The Vancouver-Whistler bid for the 2010 Winter Olympic Games and Paralympic Games is meeting with broadbase community support along the Sea to Sky corridor, according to the bid organisers.

The Vancouver-Whistler 2010 Bid Corporation has been meeting with businesses and political representatives in the area over the past six weeks including the Whistler, Pemberton and Squamish councils and chambers of commerce, the Mount Currie band and the Squamish-Lillooet Regional District.

Bid corporation CEO, Don Calder, said many residents see the Olympics as a catalyst for achieving other objectives.

"People are interested in understanding what opportunities might arise and whether services, such as an improved rail link between Vancouver and Whistler, will be brought in because of the Olympic split venue proposal."

Calder said the International Olympic Committee sees community support as key component to any bid, especially in the early stages of the bidding process.

"The first stage of our international bid, at the end of next year, must score high on technical capability," said Calder. "That means a sound transport, accommodation and sport venue structure as well as widespread community support.

"The province, Canada and local communities will be needing to show financial support, volunteer support — it’s a huge co-operative effort."

Pemberton mayor Elinor Warner said the Olympics will probably jump-start scheduled flights into Pemberton, in addition to the current private and emergency users.

She said the Winter Games would boost the overall economy.

"I am sure many visitors who go to Whistler for the Games would continue down the road to Pemberton. Also many locals here work in Whistler so extra money would flow back to the town that way."

The Squamish Chamber of Commerce said local businesses strongly support the Olympic bid, but are taking a wait-and-see approach before gearing up for the games.

Chamber manager, Karen Hodson, said if the bid goes through, Squamish could benefit hugely from increased consumer traffic and investment. The community’s main concern is how transportation would be organised, she said.

"Squamish could potentially miss out on a lot of the traffic if commuter links between Whistler and Vancouver didn’t stop here or if the road (Highway 99) was re-routed, as has been suggested."

Likewise, District of Squamish councillor Paul Lalli, said Squamish sees itself as an integral part of the Olympic bid process and is determined to be included in both planning and transport links.

The direction the Ministry of Transportation and Highways will likely be taking with the Sea to Sky route will be apparent later this month, with the release of its draft Multi-Modal Corridor Transportation Study.

The study looks at possible road, rail, bus and marine infrastructure improvements that would support the 2010 Winter Olympic bid and other event traffic to Whistler over the next 25 years.

The draft document has already been shown to local councils. Ministry of Highways spokesperson, Dan Mayberry, said public feedback is now needed.

"From October 30 we will be having a series of open houses in Whistler, Pemberton, Squamish and Lions Bay to get feedback on the study," said Mayberry.

The document is due for completion by spring 2001 — almost a year later than originally planned.

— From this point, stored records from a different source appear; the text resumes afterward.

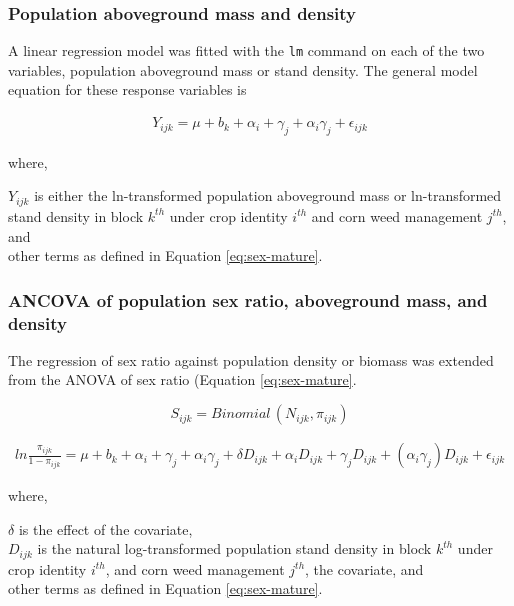 \documentclass[utf8]{frontiersSCNS}
\begin{document}
\hypertarget{population-aboveground-mass-and-density-1}{%
\subsubsection*{Population aboveground mass and density}\label{population-aboveground-mass-and-density-1}}

A linear regression model was fitted with the \texttt{lm} command on each of the two variables, population aboveground mass or stand density. The general model equation for these response variables is

\begin{align}
Y_{ijk} = \mu + b_k + \alpha_i + \gamma_j +\alpha_i \gamma_j + \epsilon_{ijk} \label{eq:pop-mass-dens}
\end{align}

where,

\(Y_{ijk}\) is either the ln-transformed population aboveground mass or ln-transformed stand density in block \(k^{th}\) under crop identity \(i^{th}\) and corn weed management \(j^{th}\), and\\
other terms as defined in Equation \eqref{eq:sex-mature}.

\hypertarget{ancova-of-population-sex-ratio-aboveground-mass-and-density}{%
\subsubsection*{ANCOVA of population sex ratio, aboveground mass, and density}\label{ancova-of-population-sex-ratio-aboveground-mass-and-density}}

The regression of sex ratio against population density or biomass was extended from the ANOVA of sex ratio (Equation \eqref{eq:sex-mature}.

\[ S_{ijk} = Binomial\,(N_{ijk},\pi_{ijk}) \]

\begin{align}
ln \frac{\pi_{ijk}}{1-\pi_{ijk}} = \mu + b_k + \alpha_i + \gamma_j +\alpha_i \gamma_j + \delta D_{ijk}  + \alpha_i D_{ijk} + \gamma_j D_{ijk} + (\alpha_i \gamma_j)D_{ijk} + \epsilon_{ijk} \label{eq:sex-mature-anc}
\end{align}

where,

\(\delta\) is the effect of the covariate,\\
\(D_{ijk}\) is the natural log-transformed population stand density in block \(k^{th}\) under crop identity \(i^{th}\), and corn weed management \(j^{th}\), the covariate, and\\
other terms as defined in Equation \eqref{eq:sex-mature}.
\end{document}
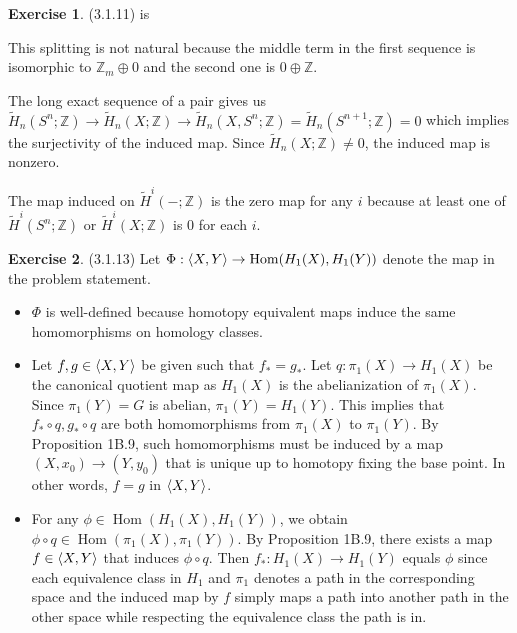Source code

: \documentclass[12pt, psamsfonts]{amsart}
\theoremstyle{definition}
\newtheorem*{exer}{Exercise}
\theoremstyle{remark}
\DeclareMathOperator{\Hom}{Hom}
\numberwithin{equation}{section}
\begin{document}
\begin{exer}{(3.1.11)}
  is

  \begin{center}
  \end{center}

  This splitting is not natural because the middle term in the first sequence is isomorphic to $\mathbb{Z}_m \oplus 0$ and the second one is $0 \oplus \mathbb{Z}$.


  The long exact sequence of a pair gives us $\tilde{H}_n(S^n; \mathbb{Z}) \rightarrow \tilde{H}_n(X; \mathbb{Z}) \rightarrow \tilde{H}_n(X, S^n; \mathbb{Z}) = \tilde{H}_n(S^{n + 1}; \mathbb{Z}) = 0$ which implies the surjectivity of the induced map.
  Since $\tilde{H}_n(X; \mathbb{Z}) \ne 0$, the induced map is nonzero.

  The map induced on $\tilde{H}^i(-;\mathbb{Z})$ is the zero map for any $i$ because at least one of $\tilde{H}^i(S^n; \mathbb{Z})$ or $\tilde{H}^i(X; \mathbb{Z})$ is 0 for each $i$.
\end{exer}

\begin{exer}{(3.1.13)}
  Let $\Phi: \ev{X, Y} \rightarrow \Hom(H_1(X), H_1(Y))$ denote the map in the problem statement.
  \begin{itemize}
    \item
      $\Phi$ is well-defined because homotopy equivalent maps induce the same homomorphisms on homology classes.
    \item
      Let $f, g \in \ev{X, Y}$ be given such that $f_{\ast} = g_{\ast}$.
      Let $q: \pi_1(X) \rightarrow H_1(X)$ be the canonical quotient map as $H_1(X)$ is the abelianization of $\pi_1(X)$.
      Since $\pi_1(Y) = G$ is abelian, $\pi_1(Y) = H_1(Y)$.
      This implies that $f_{\ast} \circ q, g_{\ast} \circ q$ are both homomorphisms from $\pi_1(X)$ to $\pi_1(Y)$.
      By Proposition 1B.9, such homomorphisms must be induced by a map $(X, x_0) \rightarrow (Y, y_0)$ that is unique up to homotopy fixing the base point.
      In other words, $f = g$ in $\ev{X, Y}$.
    \item
      For any $\phi \in \Hom(H_1(X), H_1(Y))$, we obtain $\phi \circ q \in \Hom(\pi_1(X), \pi_1(Y))$.
      By Proposition 1B.9, there exists a map $f \in \ev{X, Y}$ that induces $\phi \circ q$.
      Then $f_{\ast}: H_1(X) \rightarrow H_1(Y)$ equals $\phi$ since each equivalence class in $H_1$ and $\pi_1$ denotes a path in the corresponding space and the induced map by $f$ simply maps a path into another path in the other space while respecting the equivalence class the path is in.
  \end{itemize}
\end{exer}
\end{document}
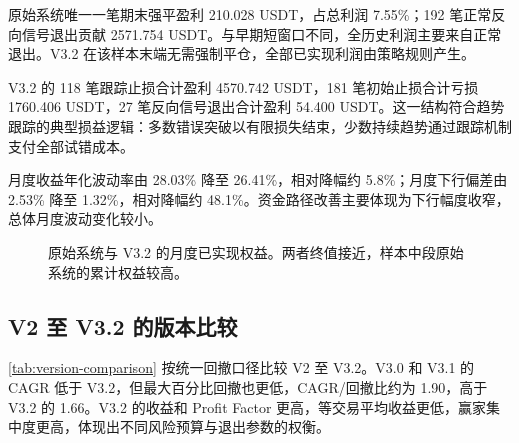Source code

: 原始系统唯一一笔期末强平盈利 210.028 USDT，占总利润 7.55\%；192 笔正常反向信号退出贡献 2571.754 USDT。与早期短窗口不同，全历史利润主要来自正常退出。V3.2 在该样本末端无需强制平仓，全部已实现利润由策略规则产生。

V3.2 的 118 笔跟踪止损合计盈利 4570.742 USDT，181 笔初始止损合计亏损 1760.406 USDT，27 笔反向信号退出合计盈利 54.400 USDT。这一结构符合趋势跟踪的典型损益逻辑：多数错误突破以有限损失结束，少数持续趋势通过跟踪机制支付全部试错成本。

月度收益年化波动率由 28.03\% 降至 26.41\%，相对降幅约 5.8\%；月度下行偏差由 2.53\% 降至 1.32\%，相对降幅约 48.1\%。资金路径改善主要体现为下行幅度收窄，总体月度波动变化较小。

\begin{figure}[H]
  \centering
  \caption{原始系统与 V3.2 的月度已实现权益。两者终值接近，样本中段原始系统的累计权益较高。}
  \label{fig:equity-path}
\end{figure}

\subsection{V2 至 V3.2 的版本比较}

\cref{tab:version-comparison} 按统一回撤口径比较 V2 至 V3.2。V3.0 和 V3.1 的 CAGR 低于 V3.2，但最大百分比回撤也更低，CAGR/回撤比约为 1.90，高于 V3.2 的 1.66。V3.2 的收益和 Profit Factor 更高，等交易平均收益更低，赢家集中度更高，体现出不同风险预算与退出参数的权衡。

Despite growing signs of "Olympic fever" along the corridor, there appears to be little going on in terms of preparation plans among local businesses. Hodson said many people believe a successful Toronto bid for the 2008 Summer Olympics would sound the death knell for a B.C. Olympics, since the IOC would not support successive games in one country.

"Until we know the outcome of the Toronto bid next July people aren’t making plans, since that will probably throw a domino one way or another," she said.

Calder admits it would be unusual for one country to be awarded both the summer and winter games two years apart. But, he said it is possible.

"In the 1930’s Lake Placid, New York and Los Angeles hosted the winter and summer Olympics in the same year."

He said a Toronto victory does not mean Whistler and Vancouver would abandon its efforts. Bids, he noted, are surer the second time around. "Beijing lost the Millennium Games to Sydney by two votes and is now a very strong contender for the 2008 games, having made major improvements to its infrastructure problems," said Calder. "If we do not get 2010, we will try again for 2014 or 2018 with an even stronger proposal."

The bid corporation says more than half of the $20 million needed for the initial technical part of the international bid has already been committed. Working groups have already been set up to oversee sections of the bid including accommodation needs, venues and cultural programs.

TransLink CEO Ken Dobell will be chairing the potentially controversial transportation committee.

Member partners of the 2010 Bid Corporation are the Province of British Columbia, the City of Vancouver, the Resort Municipality of Whistler and the Canadian Olympic Association.